Thursday, December 28, 2017

Cronin on the Scope of Ethics (1)



Professor Michael Cronin on the, “Possibility of the Science of Ethics” in his book, The Science of Ethics. Recall that the term “science” for Cronin is a body of sure knowledge that can be known via demonstration, and not restricted to solely hypotheses, experiments, and empirical data.

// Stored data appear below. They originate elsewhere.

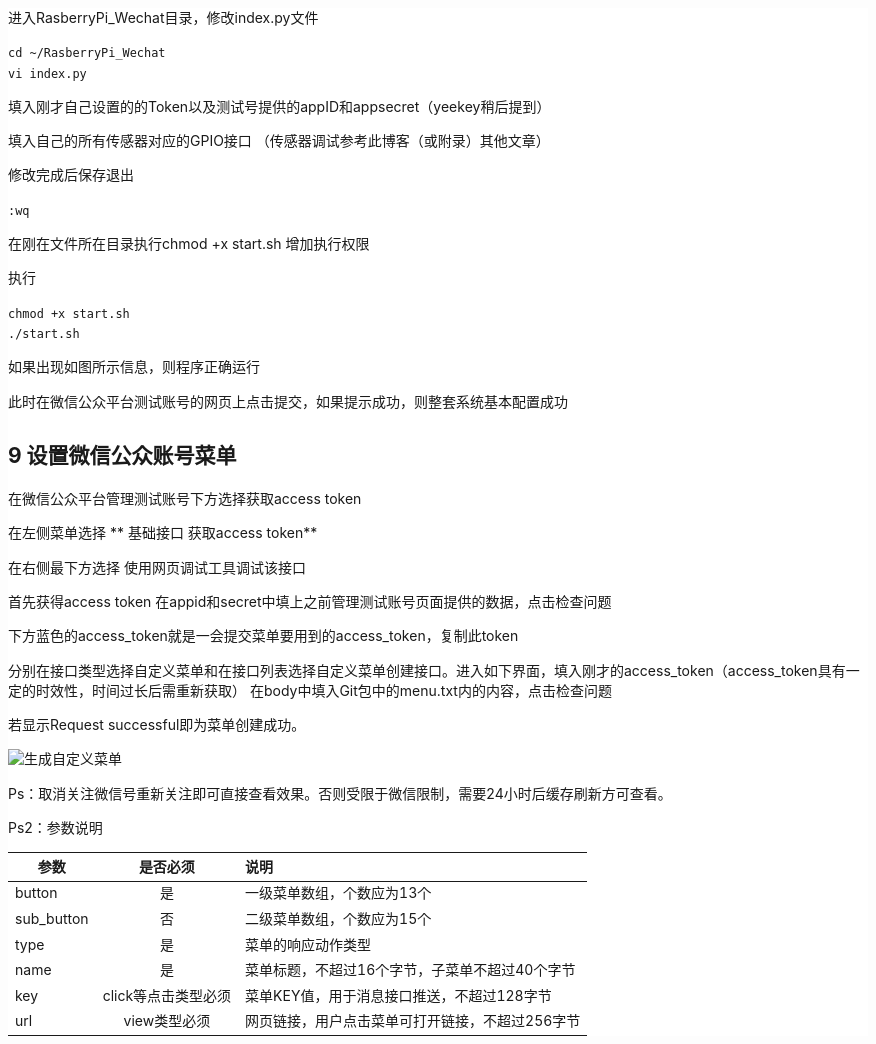 进入RasberryPi_Wechat目录，修改index.py文件

```
cd ~/RasberryPi_Wechat
vi index.py
```

填入刚才自己设置的的Token以及测试号提供的appID和appsecret（yeekey稍后提到）

填入自己的所有传感器对应的GPIO接口 （传感器调试参考此博客（或附录）其他文章）

修改完成后保存退出

```
:wq

```

在刚在文件所在目录执行chmod +x start.sh 增加执行权限

执行 
```
chmod +x start.sh
./start.sh
```

如果出现如图所示信息，则程序正确运行


此时在微信公众平台测试账号的网页上点击提交，如果提示成功，则整套系统基本配置成功


## 9 设置微信公众账号菜单

在微信公众平台管理测试账号下方选择获取access token

在左侧菜单选择 ** 基础接口 获取access token**

在右侧最下方选择 使用网页调试工具调试该接口

首先获得access token 在appid和secret中填上之前管理测试账号页面提供的数据，点击检查问题

下方蓝色的access_token就是一会提交菜单要用到的access_token，复制此token


分别在接口类型选择自定义菜单和在接口列表选择自定义菜单创建接口。进入如下界面，填入刚才的access_token（access_token具有一定的时效性，时间过长后需重新获取）
在body中填入Git包中的menu.txt内的内容，点击检查问题

若显示Request successful即为菜单创建成功。

![生成自定义菜单](https://images2017.cnblogs.com/blog/1044995/201712/1044995-20171227154408535-50975473.png)


Ps：取消关注微信号重新关注即可直接查看效果。否则受限于微信限制，需要24小时后缓存刷新方可查看。

Ps2：参数说明 

|参数	|是否必须	|说明| 
| ------------- |:-------------:|:-----| 
|button	|是|	一级菜单数组，个数应为13个| 
|sub_button|	否	|二级菜单数组，个数应为15个| 
|type	|是|	菜单的响应动作类型|
|name	|是|	菜单标题，不超过16个字节，子菜单不超过40个字节|
|key|	click等点击类型必须|	菜单KEY值，用于消息接口推送，不超过128字节| 
|url	|view类型必须|	网页链接，用户点击菜单可打开链接，不超过256字节|
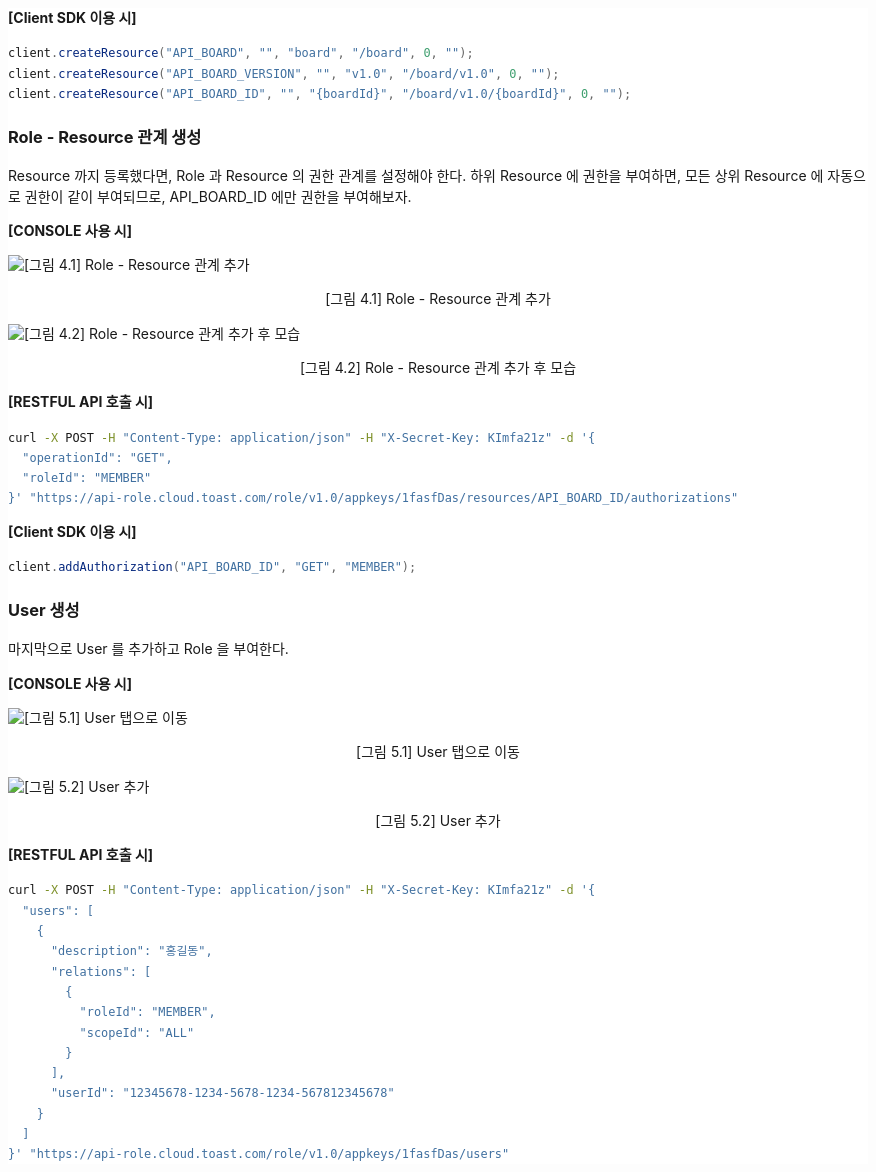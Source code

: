 **[Client SDK 이용 시]**

```java
client.createResource("API_BOARD", "", "board", "/board", 0, "");
client.createResource("API_BOARD_VERSION", "", "v1.0", "/board/v1.0", 0, "");
client.createResource("API_BOARD_ID", "", "{boardId}", "/board/v1.0/{boardId}", 0, "");
```

### Role - Resource 관계 생성

Resource 까지 등록했다면, Role 과 Resource 의 권한 관계를 설정해야 한다.
하위 Resource 에 권한을 부여하면, 모든 상위 Resource 에 자동으로 권한이 같이 부여되므로,
API_BOARD_ID 에만 권한을 부여해보자.

**[CONSOLE 사용 시]**

![[그림 4.1] Role - Resource 관계 추가](http://static.toastoven.net/prod_role/role_13.png)
<center>[그림 4.1] Role - Resource 관계 추가</center>

![[그림 4.2] Role - Resource 관계 추가 후 모습](http://static.toastoven.net/prod_role/role_14.png)
<center>[그림 4.2] Role - Resource 관계 추가 후 모습</center>

**[RESTFUL API 호출 시]**

```bash
curl -X POST -H "Content-Type: application/json" -H "X-Secret-Key: KImfa21z" -d '{
  "operationId": "GET",
  "roleId": "MEMBER"
}' "https://api-role.cloud.toast.com/role/v1.0/appkeys/1fasfDas/resources/API_BOARD_ID/authorizations"
```

**[Client SDK 이용 시]**

```java
client.addAuthorization("API_BOARD_ID", "GET", "MEMBER");
```

### User 생성

마지막으로 User 를 추가하고 Role 을 부여한다.

**[CONSOLE 사용 시]**

![[그림 5.1] User 탭으로 이동](http://static.toastoven.net/prod_role/role_15.png)
<center>[그림 5.1] User 탭으로 이동</center>

![[그림 5.2] User 추가](http://static.toastoven.net/prod_role/role_16.png)
<center>[그림 5.2] User 추가</center>

**[RESTFUL API 호출 시]**

```bash
curl -X POST -H "Content-Type: application/json" -H "X-Secret-Key: KImfa21z" -d '{
  "users": [
    {
      "description": "홍길동",
      "relations": [
        {
          "roleId": "MEMBER",
          "scopeId": "ALL"
        }
      ],
      "userId": "12345678-1234-5678-1234-567812345678"
    }
  ]
}' "https://api-role.cloud.toast.com/role/v1.0/appkeys/1fasfDas/users"
```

An objection to Ethics being a science:

It has been said that if there is a science of Ethics at all it must be a science of the most inexact type, so inexact as scarcely to merit the title of science. Opinions, it is contended, are so varied on moral matters that no certain convictions can be entertained about them. Savages, for instance, have only the rudest morality. Their highest code of morals is immorality to civilised men.

Prof. Cronin’s reply:

It is untrue to say the that Ethics is either not a genuine science or is an uncertain science. Ethics, in the first place, possesses all the elements that are required for a genuine science – namely, indisputable principles and a definite method: and it is certain because the conclusions to which it leads us are certain. This, of course, we can only make clear to the reader as we proceed…
            The arguments drawn from the difference in existing codes, between that of savages and that of civilised men, is, we maintain, no disproof of the validity of our science, just as differences of view on the physical world are no disproof of the validity or reality of Physical Science [emphasis added].